Troubleshoot snapshots
When a snapshot fails, KOTS automatically collects and stores a support bundle. This bundle contains all logs and system state at the time of the failure. It is a good place to view the logs.
Replicated KOTS is available only for existing customers. For supporting installations into customer managed clusters, we recommend Helm. For more information, see About Helm Installations with Replicated.

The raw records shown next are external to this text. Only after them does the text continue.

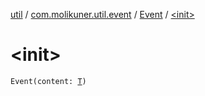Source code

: [util](../../index.md) / [com.molikuner.util.event](../index.md) / [Event](index.md) / [&lt;init&gt;](./-init-.md)

# &lt;init&gt;

`Event(content: `[`T`](index.md#T)`)`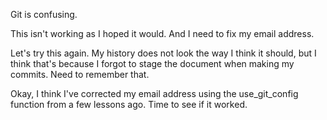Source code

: Git is confusing.

This isn't working as I hoped it would. And I need to fix my email address.

Let's try this again. My history does not look the way I think it should, but I think that's because I forgot to stage the document when making my commits. Need to remember that.

Okay, I think I've corrected my email address using the use_git_config function from a few lessons ago. Time to see if it worked.
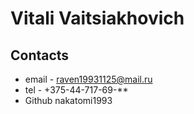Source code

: # Vitali Vaitsiakhovich

## Contacts

- email - raven19931125@mail.ru
- tel - +375-44-717-69-**
- Github nakatomi1993
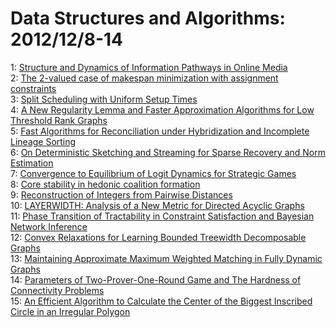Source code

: # Data Structures and Algorithms: 2012/12/8-14  
1: [Structure and Dynamics of Information Pathways in Online Media](https://doi.org/10.48550/arXiv.1212.1464)  
2: [The 2-valued case of makespan minimization with assignment constraints](https://doi.org/10.48550/arXiv.1212.1609)  
3: [Split Scheduling with Uniform Setup Times](https://doi.org/10.48550/arXiv.1212.1754)  
4: [A New Regularity Lemma and Faster Approximation Algorithms for Low  Threshold Rank Graphs](https://doi.org/10.48550/arXiv.1212.1831)  
5: [Fast Algorithms for Reconciliation under Hybridization and Incomplete  Lineage Sorting](https://doi.org/10.48550/arXiv.1212.1909)  
6: [On Deterministic Sketching and Streaming for Sparse Recovery and Norm  Estimation](https://doi.org/10.48550/arXiv.1206.5725)  
7: [Convergence to Equilibrium of Logit Dynamics for Strategic Games](https://doi.org/10.48550/arXiv.1212.1884)  
8: [Core stability in hedonic coalition formation](https://doi.org/10.48550/arXiv.1212.2236)  
9: [Reconstruction of Integers from Pairwise Distances](https://doi.org/10.48550/arXiv.1212.2386)  
10: [LAYERWIDTH: Analysis of a New Metric for Directed Acyclic Graphs](https://doi.org/10.48550/arXiv.1212.2479)  
11: [Phase Transition of Tractability in Constraint Satisfaction and Bayesian  Network Inference](https://doi.org/10.48550/arXiv.1212.2485)  
12: [Convex Relaxations for Learning Bounded Treewidth Decomposable Graphs](https://doi.org/10.48550/arXiv.1212.2573)  
13: [Maintaining Approximate Maximum Weighted Matching in Fully Dynamic  Graphs](https://doi.org/10.48550/arXiv.1207.3976)  
14: [Parameters of Two-Prover-One-Round Game and The Hardness of Connectivity  Problems](https://doi.org/10.48550/arXiv.1212.0752)  
15: [An Efficient Algorithm to Calculate the Center of the Biggest Inscribed  Circle in an Irregular Polygon](https://doi.org/10.48550/arXiv.1212.3193)  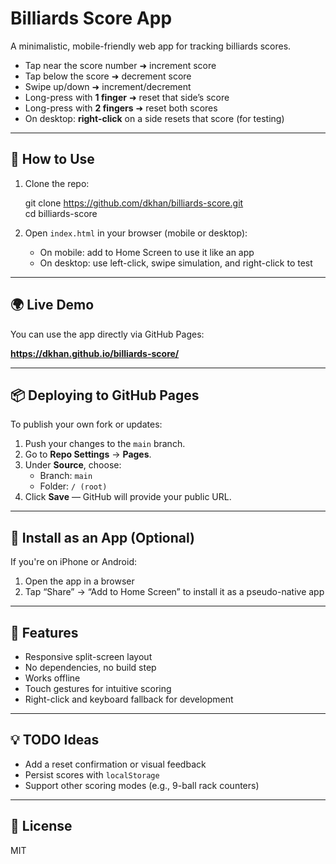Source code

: # Billiards Score App

A minimalistic, mobile-friendly web app for tracking billiards scores.

- Tap near the score number ➜ increment score  
- Tap below the score ➜ decrement score  
- Swipe up/down ➜ increment/decrement  
- Long-press with **1 finger** ➜ reset that side’s score  
- Long-press with **2 fingers** ➜ reset both scores  
- On desktop: **right-click** on a side resets that score (for testing)

---

## 🚀 How to Use

1. Clone the repo:

   git clone https://github.com/dkhan/billiards-score.git  
   cd billiards-score

2. Open `index.html` in your browser (mobile or desktop):

   - On mobile: add to Home Screen to use it like an app  
   - On desktop: use left-click, swipe simulation, and right-click to test

---

## 🌍 Live Demo

You can use the app directly via GitHub Pages:

**https://dkhan.github.io/billiards-score/**

---

## 📦 Deploying to GitHub Pages

To publish your own fork or updates:

1. Push your changes to the `main` branch.
2. Go to **Repo Settings** → **Pages**.
3. Under **Source**, choose:
   - Branch: `main`
   - Folder: `/ (root)`
4. Click **Save** — GitHub will provide your public URL.

---

## 📱 Install as an App (Optional)

If you're on iPhone or Android:  
1. Open the app in a browser  
2. Tap “Share” → “Add to Home Screen” to install it as a pseudo-native app

---

## 🧪 Features

- Responsive split-screen layout  
- No dependencies, no build step  
- Works offline  
- Touch gestures for intuitive scoring  
- Right-click and keyboard fallback for development

---

## 💡 TODO Ideas

- Add a reset confirmation or visual feedback  
- Persist scores with `localStorage`  
- Support other scoring modes (e.g., 9-ball rack counters)

---

## 🪪 License

MIT
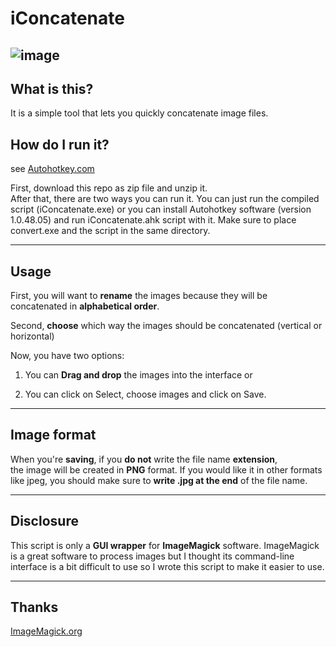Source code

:# iConcatenate

![image](https://lh6.googleusercontent.com/-nBqvOQp0hwc/VPGQ1MbYAjI/AAAAAAAAAmk/NFuJCbQno-g/w225-h112-no/iconcatenate.png)
----
## What is this?
It is a simple tool that lets you quickly concatenate image files.

## How do I run it?
see [Autohotkey.com](http://www.autohotkey.com/board/topic/86134-autohotkey-10-classic-and-basic-versions/)  

First, download this repo as zip file and unzip it.  
After that, there are two ways you can run it. You can just run the compiled script (iConcatenate.exe) or you can install Autohotkey software (version 1.0.48.05) and run iConcatenate.ahk script with it. Make sure to place convert.exe and the script in the same directory.

----
## Usage
First, you will want to **rename** the images because they will be concatenated in **alphabetical order**.

Second, **choose** which way the images should be concatenated (vertical or horizontal)

Now, you have two options:

1. You can **Drag and drop** the images into the interface or

2. You can click on Select, choose images and click on Save.

----
## Image format
When you're **saving**, if you **do not** write the file name **extension**,  
the image will be created in **PNG** format. If you would like it in other formats like jpeg, you should make sure to **write .jpg at the end** of the file name.

----  
## Disclosure
This script is only a **GUI wrapper** for **ImageMagick** software. ImageMagick is a great software to process images but I thought its command-line interface is a bit difficult to use so I wrote this script to make it easier to use.

----  
## Thanks
[ImageMagick.org](http://www.imagemagick.org/)
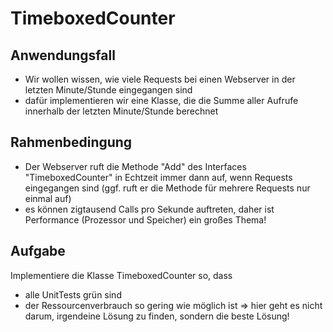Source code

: ﻿# TimeboxedCounter 

## Anwendungsfall
- Wir wollen wissen, wie viele Requests bei einen Webserver in der letzten Minute/Stunde eingegangen sind
- dafür implementieren wir eine Klasse, die die Summe aller Aufrufe innerhalb der letzten Minute/Stunde berechnet

## Rahmenbedingung
- Der Webserver ruft die Methode "Add" des Interfaces "TimeboxedCounter" in Echtzeit immer dann auf, wenn Requests eingegangen sind (ggf. ruft er die Methode für mehrere Requests nur einmal auf)
- es können zigtausend Calls pro Sekunde auftreten, daher ist Performance (Prozessor und Speicher) ein großes Thema!

## Aufgabe
Implementiere die Klasse TimeboxedCounter so, dass 
- alle UnitTests grün sind
- der Ressourcenverbrauch so gering wie möglich ist
=> hier geht es nicht darum, irgendeine Lösung zu finden, sondern die beste Lösung!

KOTS is a Generally Available (GA) product for existing customers. For more information about the Replicated product lifecycle phases, see Support Lifecycle Policy.
Velero is crashing
If Velero is crashing and not starting, some common causes are:
Invalid cloud credentials
Symptom
You see the following error message from Velero when trying to configure a snapshot.
time="2020-04-10T14:22:24Z" level=info msg="Checking existence of namespace" logSource="pkg/cmd/server/server.go:337" namespace=velero
time="2020-04-10T14:22:24Z" level=info msg="Namespace exists" logSource="pkg/cmd/server/server.go:343" namespace=velero
time="2020-04-10T14:22:27Z" level=info msg="Checking existence of Velero custom resource definitions" logSource="pkg/cmd/server/server.go:372"
time="2020-04-10T14:22:31Z" level=info msg="All Velero custom resource definitions exist" logSource="pkg/cmd/server/server.go:406"
time="2020-04-10T14:22:31Z" level=info msg="Checking that all backup storage locations are valid" logSource="pkg/cmd/server/server.go:413"
An error occurred: some backup storage locations are invalid: backup store for location "default" is invalid: rpc error: code = Unknown desc = NoSuchBucket: The specified bucket does not exist
status code: 404, request id: BEFAE2B9B05A2DCF, host id: YdlejsorQrn667ziO6Xr6gzwKJJ3jpZzZBMwwMIMpWj18Phfii6Za+dQ4AgfzRcxavQXYcgxRJI=
Cause
If the cloud access credentials are invalid or do not have access to the location in the configuration, Velero will crashloop. The support bundle includes the Velero logs, and the message looks like this.
Solution
Replicated recommends that you validate the access key / secret or service account json.
Invalid top-level directories
Symptom
You see the following error message when Velero is starting:
time="2020-04-10T14:12:42Z" level=info msg="Checking existence of namespace" logSource="pkg/cmd/server/server.go:337" namespace=velero
time="2020-04-10T14:12:42Z" level=info msg="Namespace exists" logSource="pkg/cmd/server/server.go:343" namespace=velero
time="2020-04-10T14:12:44Z" level=info msg="Checking existence of Velero custom resource definitions" logSource="pkg/cmd/server/server.go:372"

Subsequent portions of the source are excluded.